The rupee devaluation coupled with under-utilization of ‘Take or Pay’ capacity significantly contributed to the higher cost of electricity exacerbating the financial liquidity and instability within the power sector.

Non-payment to the power generation companies in timely manner hampers their ability to make timely payments to fuel suppliers and other stakeholders, triggering a ripple effect throughout the industry.

This precarious financial situation of power companies, compounded by the challenges of rupee devaluation and ‘Take or Pay’ obligations, may dissuade potential investors from participating in the power sector which could have a negative impact of the power sector modernization and expansion.

While closely looking at the individual factors which contributed for high electricity cost, it becomes evident that most of them are controllable. For instance, the cost of fuel can be managed by diversifying the generation mix towards renewable energy sources.

Similarly, the impact of increased capacity payments can be mitigated by boosting electricity sales. Issues like circular debt and others can be addressed through timely reforms, better planning and improved governance.
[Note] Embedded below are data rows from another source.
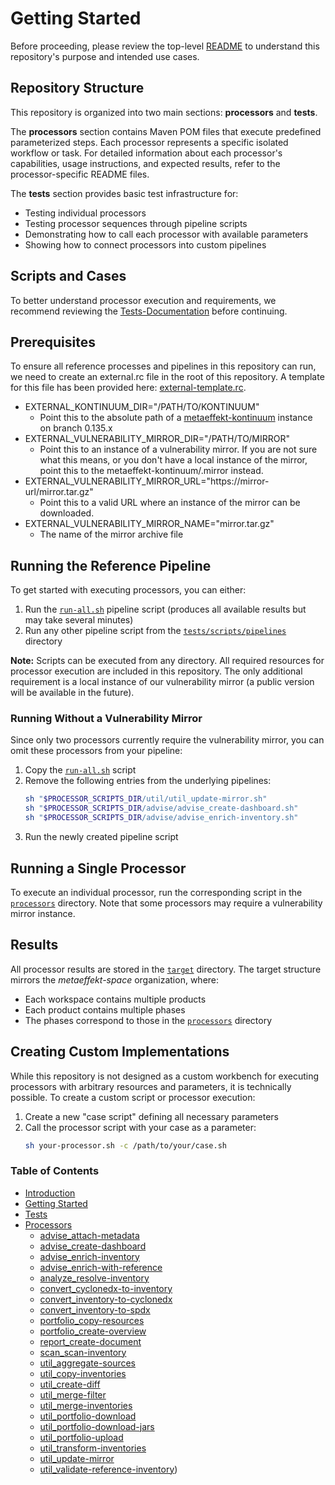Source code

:# Getting Started

Before proceeding, please review the top-level [README](README.md) to understand this repository's purpose and intended use cases.

## Repository Structure

This repository is organized into two main sections: **processors** and **tests**.

The **processors** section contains Maven POM files that execute predefined parameterized steps. Each processor represents a specific isolated workflow or task. For detailed information about each processor's capabilities, usage instructions, and expected results, refer to the processor-specific README files.

The **tests** section provides basic test infrastructure for:
- Testing individual processors
- Testing processor sequences through pipeline scripts
- Demonstrating how to call each processor with available parameters
- Showing how to connect processors into custom pipelines

## Scripts and Cases

To better understand processor execution and requirements, we recommend reviewing the [Tests-Documentation](tests/README.md) before continuing.

## Prerequisites

To ensure all reference processes and pipelines in this repository can run, we need to create an external.rc file
in the root of this repository. A template for this file has been provided here: [external-template.rc](external-template.rc).

- EXTERNAL_KONTINUUM_DIR="/PATH/TO/KONTINUUM"
    - Point this to the absolute path of a [metaeffekt-kontinuum](https://github.com/org-metaeffekt/metaeffekt-kontinuum) instance on branch 0.135.x
- EXTERNAL_VULNERABILITY_MIRROR_DIR="/PATH/TO/MIRROR"
    - Point this to an instance of a vulnerability mirror. If you are not sure what this means, or you don't have a local instance of
      the mirror, point this to the metaeffekt-kontinuum/.mirror instead.
- EXTERNAL_VULNERABILITY_MIRROR_URL="https://mirror-url/mirror.tar.gz"
    - Point this to a valid URL where an instance of the mirror can be downloaded.
- EXTERNAL_VULNERABILITY_MIRROR_NAME="mirror.tar.gz"
    - The name of the mirror archive file

## Running the Reference Pipeline

To get started with executing processors, you can either:

1. Run the [`run-all.sh`](tests/scripts/pipelines/run-all.sh) pipeline script (produces all available results but may take several minutes)
2. Run any other pipeline script from the [`tests/scripts/pipelines`](tests/scripts/pipelines) directory

**Note:** Scripts can be executed from any directory. All required resources for processor execution are included in this repository. The only additional requirement is a local instance of our vulnerability mirror (a public version will be available in the future).

### Running Without a Vulnerability Mirror

Since only two processors currently require the vulnerability mirror, you can omit these processors from your pipeline:

1. Copy the [`run-all.sh`](tests/scripts/pipelines/run-all.sh) script
2. Remove the following entries from the underlying pipelines:
   ```bash
   sh "$PROCESSOR_SCRIPTS_DIR/util/util_update-mirror.sh"
   sh "$PROCESSOR_SCRIPTS_DIR/advise/advise_create-dashboard.sh"
   sh "$PROCESSOR_SCRIPTS_DIR/advise/advise_enrich-inventory.sh"
   ```
3. Run the newly created pipeline script


## Running a Single Processor

To execute an individual processor, run the corresponding script in the [`processors`](tests/scripts/processors) directory. Note that some processors may require a vulnerability mirror instance.

## Results

All processor results are stored in the [`target`](tests/target) directory. The target structure mirrors the *metaeffekt-space* organization, where:
- Each workspace contains multiple products
- Each product contains multiple phases
- The phases correspond to those in the [`processors`](processors) directory

## Creating Custom Implementations

While this repository is not designed as a custom workbench for executing processors with arbitrary resources and parameters, it is technically possible. To create a custom script or processor execution:

1. Create a new "case script" defining all necessary parameters
2. Call the processor script with your case as a parameter:
   ```bash
   sh your-processor.sh -c /path/to/your/case.sh
   ```

### Table of Contents
* [Introduction](README.md)
* [Getting Started](GETTING_STARTED.md)
* [Tests](tests/README.md)
* [Processors](processors/README.md)
  * [advise_attach-metadata](processors/advise/advise_attach-metadata.md)
  * [advise_create-dashboard](processors/advise/advise_create-dashboard.md)
  * [advise_enrich-inventory](processors/advise/advise_enrich-inventory.md)
  * [advise_enrich-with-reference](processors/advise/advise_enrich-with-reference.md)
  * [analyze_resolve-inventory](processors/analyze/analyze_resolve-inventory.md)
  * [convert_cyclonedx-to-inventory](processors/convert/convert_cyclonedx-to-inventory.md)
  * [convert_inventory-to-cyclonedx](processors/convert/convert_inventory-to-cyclonedx.md)
  * [convert_inventory-to-spdx](processors/convert/convert_inventory-to-spdx.md)
  * [portfolio_copy-resources](processors/portfolio/portfolio_copy-resources.md)
  * [portfolio_create-overview](processors/portfolio/portfolio_create-overview.md)
  * [report_create-document](processors/report/report_create-document.md)
  * [scan_scan-inventory](processors/scan/scan_scan-inventory.md)
  * [util_aggregate-sources](processors/util/util_aggregate-sources.md)
  * [util_copy-inventories](processors/util/util_copy-inventories.md)
  * [util_create-diff](processors/util/util_create-diff.md)
  * [util_merge-filter](processors/util/util_merge-filter.md)
  * [util_merge-inventories](processors/util/util_merge-inventories.md)
  * [util_portfolio-download](processors/util/util_portfolio-download.md)
  * [util_portfolio-download-jars](processors/util/util_portfolio-download-jars.md)
  * [util_portfolio-upload](processors/util/util_portfolio-upload.md)
  * [util_transform-inventories](processors/util/util_transform-inventories.md)
  * [util_update-mirror](processors/util/util_update-mirror.md)
  * [util_validate-reference-inventory](processors/util/util_validate-reference-inventory.md))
Pakistan’s electric power transmission system is a vital organ of the nation’s energy infrastructure meant for smooth flow of electricity from its generation sources to distribution networks. The introduction of the High Voltage Direct Current (HVDC) Matiari-Lahore Transmission Line has significantly enhanced the system’s capacity, allowing it to efficiently and economically handle heavier loads over greater distances.

However, its under-utilization (around 60.4%) places a substantial burden on the financial health of the power sector, consequently elevating electricity costs for end-consumers. The high voltage 500 kV and 220 kV transmission system of NTDC grappled with severe challenges; network constraints hinder the smooth evacuation of power from several highly efficient power plants.

The maintenance and upkeep of the existing system, in addition to concerns regarding work quality, safety, and security, necessitate immediate attention and intervention.

The poor governance in electric power DISCOs need to be curbed imperatively for sustained growth and financial viability of Pakistan’s power sector. Effective implementation of regulatory frameworks and robust oversight is crucial to improve governance in DISCOs.

Investment in human resource development and encouraging a culture of accountability can be instrumental to bring a positive shift in the performance of these companies. By tackling the governance issues, Pakistan can pave the way for an efficient, transparent, and consumer-centric electric power sector, ultimately benefiting both the industry and the citizens alike.

The addition of three Thar Coal-based power plants during FY 2022-23 is a positive development. However, the operation of 660 MW power plant of Lucky Electric Power on imported coal due to unavailability of Thar Coal is a serious issue that demands immediate attention.

From an economic perspective, nuclear and Thar Coal-based plants stand as the most viable options for base load power, necessitating concerted efforts towards further developing Thar Coal mines and associated infrastructure such as railways.